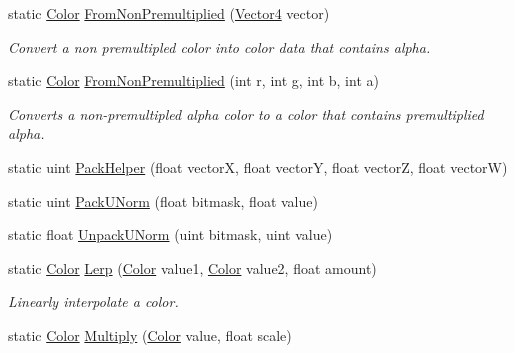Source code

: \begin{DoxyCompactItemize}
\item 
static \hyperlink{struct_microsoft_1_1_xna_1_1_framework_1_1_color}{Color} \hyperlink{struct_microsoft_1_1_xna_1_1_framework_1_1_color_a7035a7709bcf7401a957e2f697d1181d}{From\+Non\+Premultiplied} (\hyperlink{struct_microsoft_1_1_xna_1_1_framework_1_1_vector4}{Vector4} vector)
\begin{DoxyCompactList}\small\item\em Convert a non premultipled color into color data that contains alpha.\end{DoxyCompactList}\item 
static \hyperlink{struct_microsoft_1_1_xna_1_1_framework_1_1_color}{Color} \hyperlink{struct_microsoft_1_1_xna_1_1_framework_1_1_color_a6b779c3ccada909aa4f6e141dfcda6d0}{From\+Non\+Premultiplied} (int r, int g, int b, int a)
\begin{DoxyCompactList}\small\item\em Converts a non-\/premultipled alpha color to a color that contains premultiplied alpha.\end{DoxyCompactList}\item 
static uint \hyperlink{struct_microsoft_1_1_xna_1_1_framework_1_1_color_a4e9c212c9b8806e587219d2f2f8e5cc3}{Pack\+Helper} (float vector\+X, float vector\+Y, float vector\+Z, float vector\+W)
\item 
static uint \hyperlink{struct_microsoft_1_1_xna_1_1_framework_1_1_color_a3452d1f883d2070b5cf1d7ad7b4c8133}{Pack\+U\+Norm} (float bitmask, float value)
\item 
static float \hyperlink{struct_microsoft_1_1_xna_1_1_framework_1_1_color_a7863063785406632ff89b0ab12ed0667}{Unpack\+U\+Norm} (uint bitmask, uint value)
\item 
static \hyperlink{struct_microsoft_1_1_xna_1_1_framework_1_1_color}{Color} \hyperlink{struct_microsoft_1_1_xna_1_1_framework_1_1_color_ad3f7367538fbbfc2333bbe5cb3e4ce22}{Lerp} (\hyperlink{struct_microsoft_1_1_xna_1_1_framework_1_1_color}{Color} value1, \hyperlink{struct_microsoft_1_1_xna_1_1_framework_1_1_color}{Color} value2, float amount)
\begin{DoxyCompactList}\small\item\em Linearly interpolate a color.\end{DoxyCompactList}\item 
static \hyperlink{struct_microsoft_1_1_xna_1_1_framework_1_1_color}{Color} \hyperlink{struct_microsoft_1_1_xna_1_1_framework_1_1_color_ab0119d604dc722e383bf464a5942cf9d}{Multiply} (\hyperlink{struct_microsoft_1_1_xna_1_1_framework_1_1_color}{Color} value, float scale)

\end{DoxyCompactItemize}
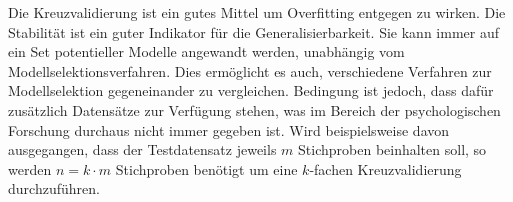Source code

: Die Kreuzvalidierung ist ein gutes Mittel um Overfitting entgegen zu wirken.
Die Stabilität ist ein guter Indikator für die Generalisierbarkeit. Sie kann immer auf ein Set potentieller Modelle angewandt werden, unabhängig vom Modellselektionsverfahren. Dies ermöglicht es auch, verschiedene Verfahren zur Modellselektion gegeneinander zu vergleichen.
Bedingung ist jedoch, dass dafür zusätzlich Datensätze zur Verfügung stehen, was im Bereich der psychologischen Forschung durchaus nicht immer gegeben ist.
Wird beispielsweise davon ausgegangen, dass der Testdatensatz jeweils $m$ Stichproben beinhalten soll, so werden $n = k \cdot m$ Stichproben benötigt um eine $k$-fachen Kreuzvalidierung durchzuführen. 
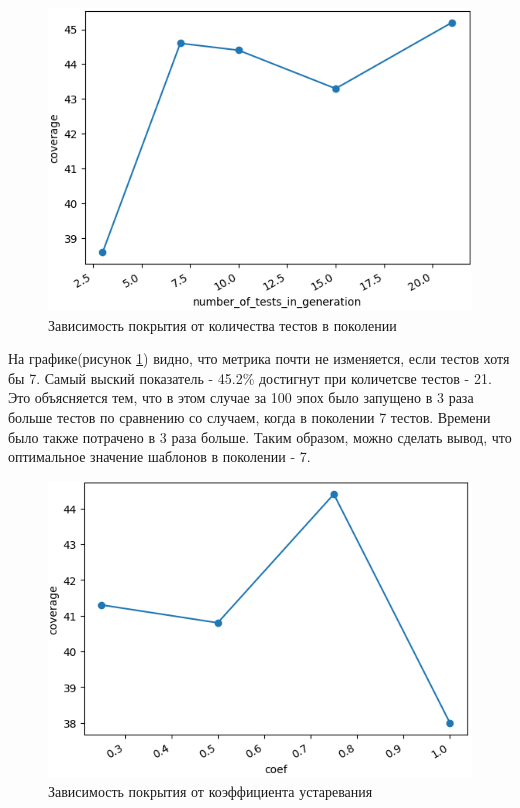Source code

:\documentclass[a4paper]{article}
\begin{document}
\begin{figure}[ht!]
    \includegraphics[width=170mm]{generation.png}
    \caption{Зависимость покрытия от количества тестов в поколении}
    \label{Generation}
    \end{figure}

На графике(рисунок \ref{Generation}) видно, что метрика почти не изменяется, если тестов хотя бы 7. Самый выский показатель - 45.2\% достигнут при количетсве тестов - 21. Это объясняется тем, что в этом случае за 100 эпох было запущено в 3 раза больше тестов по сравнению со случаем, когда в поколении 7 тестов. Времени было также потрачено в 3 раза больше. Таким образом, можно сделать вывод, что оптимальное значение шаблонов в поколении - 7.

\begin{figure}[ht!]
    \includegraphics[width=170mm]{coef.png}
    \caption{Зависимость покрытия от коэффициента устаревания}
    \label{Coef}
    \end{figure}
\end{document}
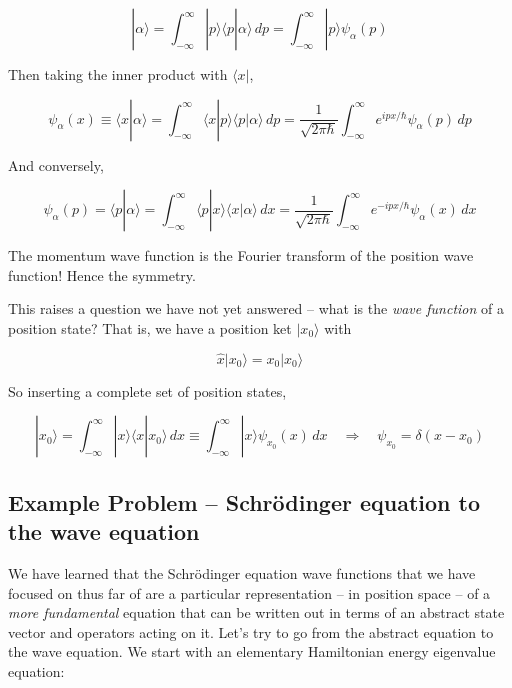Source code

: \[
|\alpha\rangle = \int_{-\infty}^{\infty} |p\rangle \langle p |\alpha\rangle \,
dp = \int_{-\infty}^{\infty} |p\rangle \psi_\alpha (p)
\] \vspace{3px}

Then taking the inner product with $\langle x |$, 

 \[
\psi_\alpha(x) \equiv \langle x | \alpha \rangle = \int_{-\infty}^{\infty}
\langle x | p\rangle \langle p |\alpha \rangle \, dp
= \frac{1}{\sqrt{2\pi\hbar}} \int_{-\infty}^{\infty} e^{ipx / \hbar}
\psi_\alpha(p) \, dp
\] \vspace{3px}

And conversely, 

\[
\psi_\alpha(p) = \langle p | \alpha \rangle = \int_{-\infty}^{\infty}  \langle
p|x\rangle \langle x|\alpha \rangle \, dx = \frac{1}{\sqrt{2\pi\hbar}}
\int_{-\infty}^{\infty} e^{-ipx / \hbar} \psi_\alpha(x) \, dx
\] \vspace{3px}

The momentum wave function is the Fourier transform of the position wave
function! Hence the symmetry. 


This raises a question we have not yet answered -- what is the \textit{wave
function} of a position state? That is, we have a position ket $| x_0 \rangle$
with 

\[
\hat{x} |x_0\rangle = x_0|x_0\rangle
\] \vspace{3px}

So inserting a complete set of position states, 

\[
|x_0\rangle = \int_{-\infty}^{\infty}  |x\rangle \langle x|x_0 \rangle \, dx
\equiv \int_{-\infty}^{\infty} |x\rangle \psi_{x_0}(x) \, dx \quad \Rightarrow
\quad \psi_{x_0} = \delta(x - x_0)
\] \vspace{3px}

\subsection{Example Problem --  Schr\"odinger equation to the wave equation} 

We have learned that the Schr\"odinger equation wave functions that we have
focused on thus far of are a particular representation -- in position space --
of a \textit{more fundamental} equation that can be written out in terms of an
abstract state vector and operators acting on it. Let's try to go from the
abstract equation to the wave equation. We start with an elementary Hamiltonian
energy eigenvalue equation: 

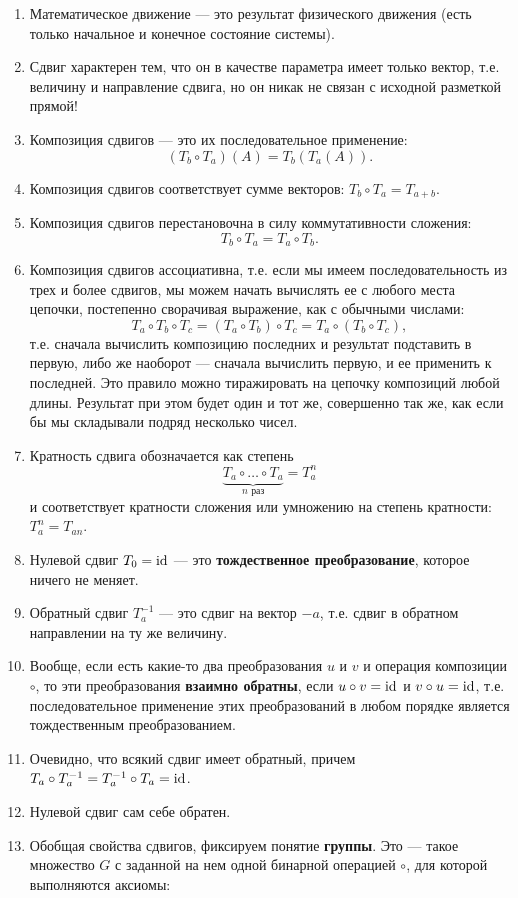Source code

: \begin{enumerate}
\item Математическое движение --- это результат физического движения (есть только начальное и конечное состояние системы).
\item Сдвиг характерен тем, что он в качестве параметра имеет только вектор, т.е. величину и направление сдвига, но он никак не связан с исходной разметкой прямой!
\item Композиция сдвигов --- это их последовательное применение: $$(T_b\circ T_a)(A)=T_b(T_a(A)).$$
\item Композиция сдвигов соответствует сумме векторов: $T_b\circ T_a=T_{a+b}$.
\item Композиция сдвигов перестановочна в силу коммутативности сложения: $$T_b\circ T_a=T_a\circ T_b.$$
\item Композиция сдвигов ассоциативна, т.е. если мы имеем последовательность из трех и более сдвигов, мы можем начать вычислять ее с любого места цепочки, постепенно сворачивая выражение, как с обычными числами:
$$
T_a\circ T_b\circ T_c = (T_a\circ T_b)\circ T_c = T_a\circ (T_b\circ T_c),
$$
т.е. сначала вычислить композицию последних и результат подставить в первую, либо же наоборот --- сначала вычислить первую, и ее применить к последней. Это правило можно тиражировать на цепочку композиций любой длины. Результат при этом будет один и тот же, совершенно так же, как если бы мы складывали подряд несколько чисел.
\item Кратность сдвига обозначается как степень
$$
\underbrace{T_a\circ\dots\circ T_a}_{n\mbox{ раз}}=T_a^n
$$
и соответствует кратности сложения или умножению на степень кратности: $T_a^n=T_{an}$.
\item Нулевой сдвиг $T_0=\mathrm{id}$ --- это \textbf{тождественное преобразование}, которое ничего не меняет.
\item Обратный сдвиг $T_a^{-1}$ --- это сдвиг на вектор $-a$, т.е. сдвиг в обратном направлении на ту же величину.
\item Вообще, если есть какие-то два преобразования $u$ и $v$ и операция композиции $\circ$, то эти преобразования \textbf{взаимно обратны}, если $u\circ v=\mathrm{id}$ и $v\circ u=\mathrm{id}$, т.е. последовательное применение этих преобразований в любом порядке является тождественным преобразованием.
\item Очевидно, что всякий сдвиг имеет обратный, причем $T_a\circ T_a^{-1}=T_a^{-1}\circ T_a=\mathrm{id}$.
\item Нулевой сдвиг сам себе обратен.
\item Обобщая свойства сдвигов, фиксируем понятие \textbf{группы}. Это --- такое множество $G$ с заданной на нем одной бинарной операцией $\circ$, для которой выполняются аксиомы:

\end{enumerate}
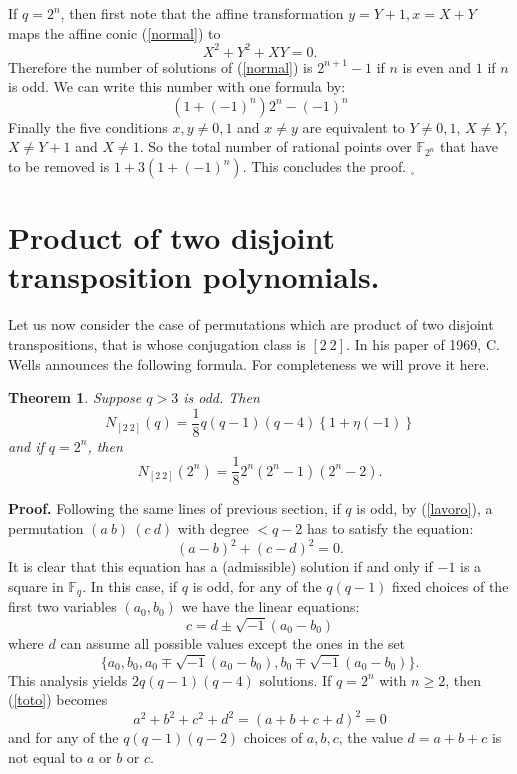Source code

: \documentclass[10pt,a4paper,twoside]{article}
\def\Fq{{\mathbb{F}}_q}
\newtheorem{theorem}{Theorem}[section]
\begin{document}
If $q=2^n$, then first note that the affine transformation $y=Y+1, x=X+Y$ maps the
affine conic (\ref{normal}) to
$$X^2+Y^2+X Y=0.$$
Therefore the number of solutions of (\ref{normal}) is $2^{n+1}-1$ if $n$ is
even and $1$
if $n$ is odd. We can write this number with one formula
by:
$$(1+(-1)^n)2^n-(-1)^n$$
Finally the five conditions $x,y\neq0,1$ and $x\neq y$ are equivalent to
$Y\neq 0,1$, $X\neq Y$, $X\neq Y+1$ and $X\neq 1$.
So the total number of rational points over $\mathbb F_{2^n}$
that have to be removed is $1+3(1+(-1)^n)$.
This concludes the proof.
\bigskip\hfill $_\square$\bigskip

\section{Product of two disjoint transposition polynomials.}

Let us now consider the case of permutations which are product of two disjoint
transpositions,
that is whose conjugation class is $[2\ 2]$. In his paper of 1969, C. Wells announces
the following formula. For completeness we will prove it here.

\begin{theorem} Suppose $q>3$ is odd. Then
\begin{equation}\label{22}
N_{[2\ 2]}(q)=\frac{1}{8}q(q-1)(q-4)\left\{1+\eta(-1)\right\}
\end{equation}
and if $q=2^n$, then
$$N_{[2\ 2]}(2^n)=\frac{1}{8}2^{n}(2^n-1)(2^{n}-2).$$
\end{theorem}

\noindent\textbf{Proof.}  Following the same lines of previous section, if $q$ is odd,
 by (\ref{lavoro}), a permutation $(a\ b)\ (c\ d)$ with degree  $< q-2$
has to satisfy the equation:
\begin{equation}\label{toto}
(a-b)^2+(c-d)^2=0.
\end{equation}
It is clear that this equation has a (admissible) solution if and only if $-1$
is a square
in $\Fq$. In this case, if $q$ is odd, for any of the $q(q-1)$ fixed choices
of the first two variables $(a_0,b_0)$ we have the linear equations:
$$c=d\pm\sqrt{-1}(a_0-b_0)$$
where $d$ can assume all possible values except the ones in the set
$$\{a_0,b_0,a_0\mp\sqrt{-1}(a_0-b_0),b_0\mp\sqrt{-1}(a_0-b_0)\}.$$
This analysis yields $2q(q-1)(q-4)$ solutions.
If $q=2^n$ with $n\geq2$, then (\ref{toto}) becomes
$$a^2+b^2+c^2+d^2=(a+b+c+d)^2=0$$
and for any of the $q(q-1)(q-2)$ choices of $a, b, c$, the value $d=a+b+c$
is not equal to $a$ or $b$ or $c$.
\end{document}
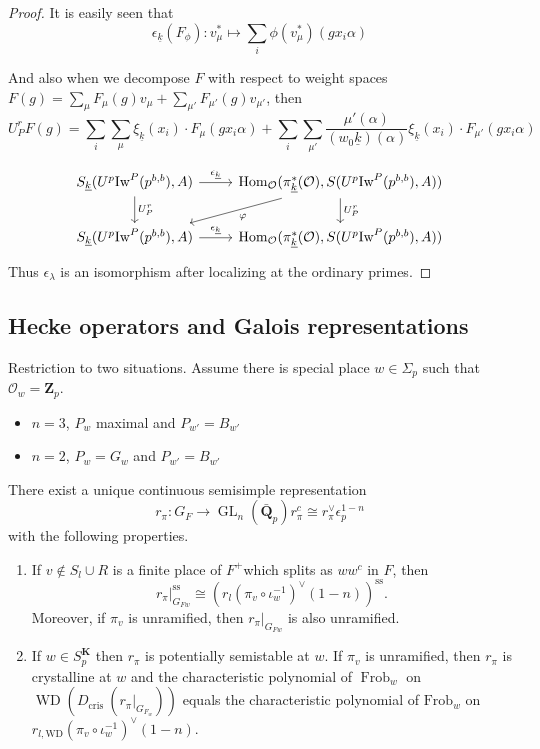 \documentclass[leqno]{amsart}
\newcommand{\wt}[1]{\underline{ #1 }}
\newcommand{\Iw}{\textnormal{Iw}}
\DeclareMathOperator{\GL}{GL}
\newcommand{\Q}{{\mathbf{Q}}}
\newcommand{\Zp}{\mathbf{Z}_p}
\newcommand{\K}{{\mathbf{K}}} %
\newcommand{\oo}{\mathcal{O}} %
\DeclareMathOperator{\Hom}{Hom}
\theoremstyle{definition}
\theoremstyle{remark}
\begin{document}
\begin{proof}
	It is easily seen that 
	\[
		\epsilon_{\wt{k}}(F_\phi)\colon 
		v_\mu^*\mapsto \sum_i\phi(v_\mu^*)(gx_i\alpha)
	\]
	
	And also when we decompose $F$ with respect to weight spaces
	 $F(g)=\sum_\mu F_\mu(g)v_\mu+\sum_{\mu'}F_{\mu'}(g)v_{\mu'}$, 
	 then 
	 \[
	 	U_P^rF(g)=
		\sum_i
		\sum_\mu \xi_{\wt{k}}(x_i)\cdot F_\mu(gx_i\alpha)
		+
		\sum_i
		\sum_{\mu'}\frac{\mu'(\alpha)}{(w_0\wt{k})(\alpha)}
		\xi_{\wt{k}}(x_i)\cdot F_{\mu'}(gx_i\alpha)
	 \]



	\[
	\begin{tikzcd}
		S_{\wt{k}}(U^p\Iw^P(p^{b,b}),A)
		\arrow[r,"\epsilon_{\wt{k}}"]
		\arrow[d,"U_P^r"]
		& \Hom_\oo(\pi^*_{\wt{k}}(\oo), S(U^p\Iw^P(p^{b,b}),A))
		\arrow[d,"U_P^r"]
		\arrow[dl,"\varphi"]\\
		S_{\wt{k}}(U^p\Iw^P(p^{b,b}),A)
		\arrow[r,"\epsilon_{\wt{k}}"]
		& \Hom_\oo(\pi^*_{\wt{k}}(\oo), S(U^p\Iw^P(p^{b,b}),A))
	\end{tikzcd}	
	\]
	Thus $\epsilon_{\lambda}$ is an isomorphism
	after localizing at the ordinary primes. 

\end{proof}

\subsection{Hecke operators and Galois representations}

Restriction to two situations.
Assume there is special place $w\in \Sigma_p$
such that  $\oo_w=\Zp$.
 \begin{itemize}
	\item $n=3$, $P_w$ maximal and  $  P_{w'}=B_{w'}$
	\item  $n=2$,  $P_w=G_w$ and $  P_{ w' } =B_{w'}$
\end{itemize}

There exist a unique continuous semisimple representation
\[
r_\pi: G_F \rightarrow \GL_n(\bar{\Q}_p)
r_\pi^c \cong r_\pi^{\vee} \epsilon_p^{1-n}
\]
with the following properties.
\begin{enumerate}[label=(\alph*)]
\item If $v \notin S_l \cup R$ is a finite place of $F^{+}$which splits as $w w^c$ in $F$, then
\[
\left.r_\pi\right|_{G_{F w}} ^{\mathrm{ss}} \cong\left(r_l\left(\pi_v \circ \iota_w^{-1}\right)^{\vee}(1-n)\right)^{\mathrm{ss}} .
\]
Moreover, if $\pi_v$ is unramified, then $\left.r_\pi\right|_{G_{F w}}$ is also unramified.
\item If $w\in S_p^\K$ then $r_\pi$ is potentially semistable at $w$.
If $\pi_v$ is unramified, then $r_\pi$ is crystalline at $w$
and the characteristic polynomial of 
$\operatorname{Frob}_w$ on $\operatorname{WD}\left(D_{\text {cris }}\left(\left.r_\pi\right|_{G_{F_w}}\right)\right)$ equals the characteristic polynomial of $\mathrm{Frob}_w$ on $r_{l, \mathrm{WD}}\left(\pi_v \circ \iota_w^{-1}\right)^{\vee}(1-n)$.

\end{enumerate}
\end{document}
#####
# WHAT THE TASK ASKS
Above this instruction are the records; retype exactly the lines from the one containing "has to satisfy" up to and including the one containing "is a square".

# SOLVED EXERCISE
has to satisfy the equation:
\begin{equation}\label{toto}
(a-b)^2+(c-d)^2=0.
\end{equation}
It is clear that this equation has a (admissible) solution if and only if $-1$
is a square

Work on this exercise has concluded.